YOUR ASSIGNMENT ▸ From the first line to the last, transcribe the data exactly and skip the pictures.

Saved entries

-- Opening Marker --

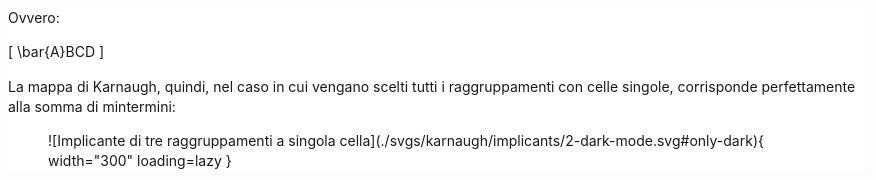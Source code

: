 Ovvero:

\[ \bar{A}BCD \]

La mappa di Karnaugh, quindi, nel caso in cui vengano scelti tutti i raggruppamenti
con celle singole, corrisponde perfettamente alla somma di mintermini:


<figure markdown>
  ![Implicante di tre raggruppamenti a singola cella](./svgs/karnaugh/implicants/2-dark-mode.svg#only-dark){ width="300" loading=lazy }

[^1]: È attribuito a Shannon nonostante sia stato enunciato prima da George Boole.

-- Closing Marker --

COMPLETED EXERCISE ▸
Source code

: Ovvero:

\[ \bar{A}BCD \]

La mappa di Karnaugh, quindi, nel caso in cui vengano scelti tutti i raggruppamenti
con celle singole, corrisponde perfettamente alla somma di mintermini:


<figure markdown>
  ![Implicante di tre raggruppamenti a singola cella](./svgs/karnaugh/implicants/2-dark-mode.svg#only-dark){ width="300" loading=lazy }

[^1]: È attribuito a Shannon nonostante sia stato enunciato prima da George Boole.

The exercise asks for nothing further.